Exercise aim: Whenever "metadata" appears in a line, please copy that line from the data.

Dataset entries:
----

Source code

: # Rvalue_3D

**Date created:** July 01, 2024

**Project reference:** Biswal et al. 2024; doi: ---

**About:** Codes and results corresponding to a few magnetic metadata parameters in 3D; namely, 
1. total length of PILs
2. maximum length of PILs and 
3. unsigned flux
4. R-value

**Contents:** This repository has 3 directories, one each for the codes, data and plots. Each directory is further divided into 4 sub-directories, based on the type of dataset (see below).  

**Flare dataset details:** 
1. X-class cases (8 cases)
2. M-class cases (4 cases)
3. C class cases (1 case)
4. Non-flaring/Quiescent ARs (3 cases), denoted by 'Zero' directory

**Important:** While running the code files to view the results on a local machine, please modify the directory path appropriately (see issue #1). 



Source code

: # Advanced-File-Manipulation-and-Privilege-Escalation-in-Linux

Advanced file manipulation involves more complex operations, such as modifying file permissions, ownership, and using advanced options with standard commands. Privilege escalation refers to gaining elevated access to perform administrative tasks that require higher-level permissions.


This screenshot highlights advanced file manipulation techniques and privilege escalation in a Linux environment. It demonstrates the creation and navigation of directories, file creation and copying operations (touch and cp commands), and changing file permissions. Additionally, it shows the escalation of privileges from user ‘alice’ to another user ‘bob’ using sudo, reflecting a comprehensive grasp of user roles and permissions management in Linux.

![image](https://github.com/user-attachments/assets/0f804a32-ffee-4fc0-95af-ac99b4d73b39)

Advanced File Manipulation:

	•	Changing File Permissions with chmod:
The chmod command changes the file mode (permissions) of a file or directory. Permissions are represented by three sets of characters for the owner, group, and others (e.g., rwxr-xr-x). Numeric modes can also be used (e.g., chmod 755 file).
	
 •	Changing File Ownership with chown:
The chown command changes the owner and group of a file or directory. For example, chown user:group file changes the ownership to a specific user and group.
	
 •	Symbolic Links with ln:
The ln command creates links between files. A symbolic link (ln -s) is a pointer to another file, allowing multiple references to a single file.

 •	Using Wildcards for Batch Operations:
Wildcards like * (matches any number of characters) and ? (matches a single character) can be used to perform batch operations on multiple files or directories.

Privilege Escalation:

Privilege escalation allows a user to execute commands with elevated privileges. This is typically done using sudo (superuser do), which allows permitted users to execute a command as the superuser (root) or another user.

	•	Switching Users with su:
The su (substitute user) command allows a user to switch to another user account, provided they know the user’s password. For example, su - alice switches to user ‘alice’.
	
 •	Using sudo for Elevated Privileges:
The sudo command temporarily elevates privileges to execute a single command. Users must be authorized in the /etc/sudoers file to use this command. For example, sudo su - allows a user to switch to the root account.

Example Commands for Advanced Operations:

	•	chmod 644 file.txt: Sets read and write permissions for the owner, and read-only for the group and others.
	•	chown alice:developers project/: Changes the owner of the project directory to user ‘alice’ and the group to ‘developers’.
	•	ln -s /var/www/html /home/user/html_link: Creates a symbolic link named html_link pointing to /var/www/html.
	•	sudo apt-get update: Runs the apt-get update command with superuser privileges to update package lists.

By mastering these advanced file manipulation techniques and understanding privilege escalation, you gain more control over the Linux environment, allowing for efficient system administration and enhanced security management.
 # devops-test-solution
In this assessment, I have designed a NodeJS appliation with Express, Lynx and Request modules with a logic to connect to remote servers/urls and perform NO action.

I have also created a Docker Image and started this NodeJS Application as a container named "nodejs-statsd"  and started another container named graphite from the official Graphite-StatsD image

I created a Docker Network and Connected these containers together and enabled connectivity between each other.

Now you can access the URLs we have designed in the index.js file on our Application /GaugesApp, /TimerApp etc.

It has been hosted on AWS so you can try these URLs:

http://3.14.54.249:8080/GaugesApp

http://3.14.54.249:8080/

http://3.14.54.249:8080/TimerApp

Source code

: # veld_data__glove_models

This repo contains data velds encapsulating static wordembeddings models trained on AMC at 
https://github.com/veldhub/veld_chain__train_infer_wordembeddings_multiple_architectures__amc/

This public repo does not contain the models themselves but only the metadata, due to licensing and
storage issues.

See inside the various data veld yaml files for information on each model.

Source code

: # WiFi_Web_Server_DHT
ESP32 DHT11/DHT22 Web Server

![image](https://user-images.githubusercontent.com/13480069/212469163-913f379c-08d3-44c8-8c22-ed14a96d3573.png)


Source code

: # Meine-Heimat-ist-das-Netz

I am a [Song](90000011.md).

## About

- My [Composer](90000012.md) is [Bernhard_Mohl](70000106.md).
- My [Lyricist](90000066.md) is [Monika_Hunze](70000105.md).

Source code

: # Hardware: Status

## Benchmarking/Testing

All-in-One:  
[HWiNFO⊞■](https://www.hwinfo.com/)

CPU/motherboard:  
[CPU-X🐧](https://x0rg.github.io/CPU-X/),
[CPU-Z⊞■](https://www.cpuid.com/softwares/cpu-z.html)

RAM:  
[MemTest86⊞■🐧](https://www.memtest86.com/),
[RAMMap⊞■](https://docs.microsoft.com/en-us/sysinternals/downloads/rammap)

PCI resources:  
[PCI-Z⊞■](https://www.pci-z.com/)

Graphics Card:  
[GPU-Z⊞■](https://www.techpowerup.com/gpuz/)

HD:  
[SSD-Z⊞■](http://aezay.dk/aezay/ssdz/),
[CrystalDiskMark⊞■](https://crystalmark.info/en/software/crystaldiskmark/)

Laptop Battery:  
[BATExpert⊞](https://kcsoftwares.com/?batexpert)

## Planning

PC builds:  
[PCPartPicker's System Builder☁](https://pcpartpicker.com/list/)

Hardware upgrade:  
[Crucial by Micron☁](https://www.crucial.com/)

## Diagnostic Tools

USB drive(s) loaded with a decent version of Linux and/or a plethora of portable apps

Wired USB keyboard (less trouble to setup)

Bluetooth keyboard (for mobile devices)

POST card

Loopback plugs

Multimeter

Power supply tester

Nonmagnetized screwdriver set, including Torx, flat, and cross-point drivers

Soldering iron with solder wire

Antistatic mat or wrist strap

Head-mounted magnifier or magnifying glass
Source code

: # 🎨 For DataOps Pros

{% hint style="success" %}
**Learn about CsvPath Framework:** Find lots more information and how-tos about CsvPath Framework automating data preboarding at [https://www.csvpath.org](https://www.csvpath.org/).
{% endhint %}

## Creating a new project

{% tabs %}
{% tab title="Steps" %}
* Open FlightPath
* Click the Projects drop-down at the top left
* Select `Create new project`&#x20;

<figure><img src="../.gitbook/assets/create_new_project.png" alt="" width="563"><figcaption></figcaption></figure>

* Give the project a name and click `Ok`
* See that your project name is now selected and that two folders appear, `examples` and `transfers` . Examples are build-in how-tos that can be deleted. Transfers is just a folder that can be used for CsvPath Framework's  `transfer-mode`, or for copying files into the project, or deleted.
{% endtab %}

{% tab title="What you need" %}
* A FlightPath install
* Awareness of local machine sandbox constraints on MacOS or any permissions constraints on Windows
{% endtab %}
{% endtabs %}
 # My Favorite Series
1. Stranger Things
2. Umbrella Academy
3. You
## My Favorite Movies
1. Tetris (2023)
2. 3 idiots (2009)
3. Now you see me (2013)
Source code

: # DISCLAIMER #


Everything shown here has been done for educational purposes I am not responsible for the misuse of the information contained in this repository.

----

Answer below:
**About:** Codes and results corresponding to a few magnetic metadata parameters in 3D; namely, 
This public repo does not contain the models themselves but only the metadata, due to licensing and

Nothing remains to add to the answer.